§ **WORK ITEM**
From the data below, retype exactly the lines starting with the one that contains "cost, but dimished effect" and ending with the one that contains "# Game Structure", both included.

------------------------------------------------

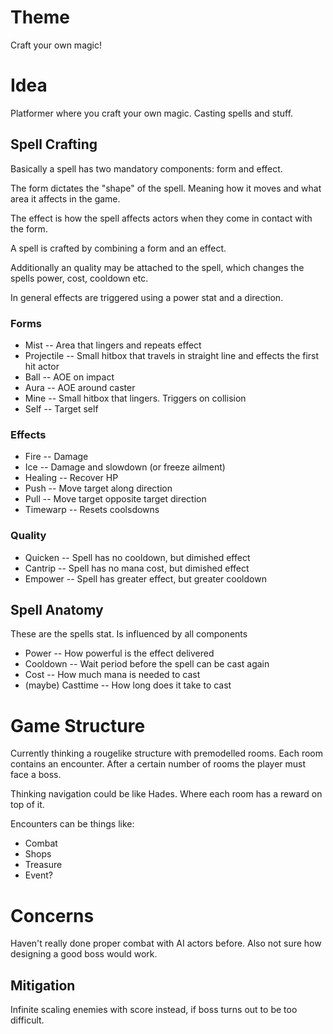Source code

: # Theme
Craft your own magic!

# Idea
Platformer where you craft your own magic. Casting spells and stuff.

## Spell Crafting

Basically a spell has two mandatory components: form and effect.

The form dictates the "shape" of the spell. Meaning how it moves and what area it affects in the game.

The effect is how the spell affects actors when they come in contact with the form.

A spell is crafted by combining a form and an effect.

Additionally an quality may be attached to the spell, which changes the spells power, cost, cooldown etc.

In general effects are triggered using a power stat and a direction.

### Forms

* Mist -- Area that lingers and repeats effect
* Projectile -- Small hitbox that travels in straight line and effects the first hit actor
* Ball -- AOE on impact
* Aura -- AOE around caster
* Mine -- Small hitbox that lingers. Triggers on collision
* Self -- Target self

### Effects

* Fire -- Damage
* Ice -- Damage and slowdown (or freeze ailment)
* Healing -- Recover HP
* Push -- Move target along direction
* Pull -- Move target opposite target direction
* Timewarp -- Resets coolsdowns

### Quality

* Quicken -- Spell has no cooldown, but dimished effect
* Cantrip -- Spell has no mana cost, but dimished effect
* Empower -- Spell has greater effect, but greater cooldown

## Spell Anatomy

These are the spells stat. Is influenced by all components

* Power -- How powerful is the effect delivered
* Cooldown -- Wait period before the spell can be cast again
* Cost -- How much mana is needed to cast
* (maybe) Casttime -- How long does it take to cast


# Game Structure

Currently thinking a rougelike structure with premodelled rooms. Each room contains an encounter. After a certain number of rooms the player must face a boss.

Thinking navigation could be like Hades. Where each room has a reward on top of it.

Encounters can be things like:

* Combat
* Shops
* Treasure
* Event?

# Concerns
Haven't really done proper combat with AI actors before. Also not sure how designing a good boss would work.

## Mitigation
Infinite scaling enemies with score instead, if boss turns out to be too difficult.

------------------------------------------------

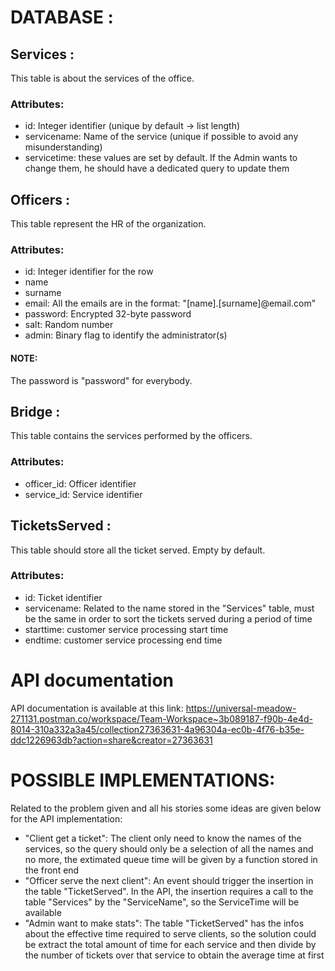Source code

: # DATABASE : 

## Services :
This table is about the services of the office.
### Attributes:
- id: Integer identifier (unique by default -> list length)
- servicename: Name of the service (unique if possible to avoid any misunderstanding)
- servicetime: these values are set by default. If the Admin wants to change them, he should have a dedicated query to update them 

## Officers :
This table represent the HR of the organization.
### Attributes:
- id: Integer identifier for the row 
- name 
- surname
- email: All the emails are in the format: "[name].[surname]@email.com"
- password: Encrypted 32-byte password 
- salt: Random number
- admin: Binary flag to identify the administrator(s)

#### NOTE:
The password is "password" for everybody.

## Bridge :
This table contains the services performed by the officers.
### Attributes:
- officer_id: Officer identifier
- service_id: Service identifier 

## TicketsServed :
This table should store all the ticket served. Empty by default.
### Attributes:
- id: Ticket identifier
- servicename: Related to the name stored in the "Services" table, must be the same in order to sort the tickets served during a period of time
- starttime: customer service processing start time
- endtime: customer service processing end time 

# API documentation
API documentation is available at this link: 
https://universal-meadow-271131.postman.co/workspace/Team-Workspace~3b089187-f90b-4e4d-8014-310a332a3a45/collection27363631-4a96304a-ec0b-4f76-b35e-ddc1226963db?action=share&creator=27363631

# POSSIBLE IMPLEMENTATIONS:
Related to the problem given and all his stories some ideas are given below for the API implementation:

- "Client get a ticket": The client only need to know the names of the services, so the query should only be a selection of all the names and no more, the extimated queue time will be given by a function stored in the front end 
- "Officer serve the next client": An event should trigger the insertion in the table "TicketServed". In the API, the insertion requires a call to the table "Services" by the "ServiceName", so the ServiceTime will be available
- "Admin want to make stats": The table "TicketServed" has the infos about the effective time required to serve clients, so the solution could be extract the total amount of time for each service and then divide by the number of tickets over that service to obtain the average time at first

------------------------------------------------

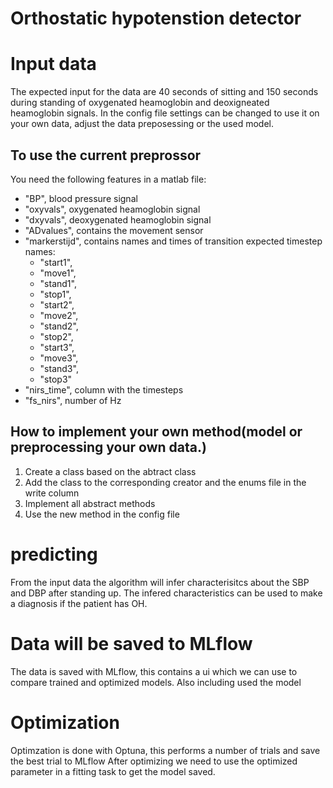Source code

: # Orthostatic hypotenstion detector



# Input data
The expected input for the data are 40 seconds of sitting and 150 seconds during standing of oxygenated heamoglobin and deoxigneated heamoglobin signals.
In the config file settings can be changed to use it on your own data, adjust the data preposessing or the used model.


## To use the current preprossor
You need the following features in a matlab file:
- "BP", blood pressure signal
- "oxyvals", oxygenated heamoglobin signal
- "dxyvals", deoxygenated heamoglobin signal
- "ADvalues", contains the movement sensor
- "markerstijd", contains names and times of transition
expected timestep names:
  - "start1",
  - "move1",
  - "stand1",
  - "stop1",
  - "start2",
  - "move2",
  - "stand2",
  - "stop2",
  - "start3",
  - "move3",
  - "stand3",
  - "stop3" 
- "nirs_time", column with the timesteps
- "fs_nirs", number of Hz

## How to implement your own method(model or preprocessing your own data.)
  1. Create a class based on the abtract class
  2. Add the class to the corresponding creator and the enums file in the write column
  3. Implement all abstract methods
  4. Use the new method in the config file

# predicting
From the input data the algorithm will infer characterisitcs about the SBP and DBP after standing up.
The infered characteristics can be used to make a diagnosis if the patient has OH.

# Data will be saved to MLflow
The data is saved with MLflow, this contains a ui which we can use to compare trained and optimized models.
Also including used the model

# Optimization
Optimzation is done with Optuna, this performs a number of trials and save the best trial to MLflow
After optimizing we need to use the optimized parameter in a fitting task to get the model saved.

------------------------------------------------

§ **SOLUTION**
* Cantrip -- Spell has no mana cost, but dimished effect
* Empower -- Spell has greater effect, but greater cooldown

## Spell Anatomy

These are the spells stat. Is influenced by all components

* Power -- How powerful is the effect delivered
* Cooldown -- Wait period before the spell can be cast again
* Cost -- How much mana is needed to cast
* (maybe) Casttime -- How long does it take to cast


# Game Structure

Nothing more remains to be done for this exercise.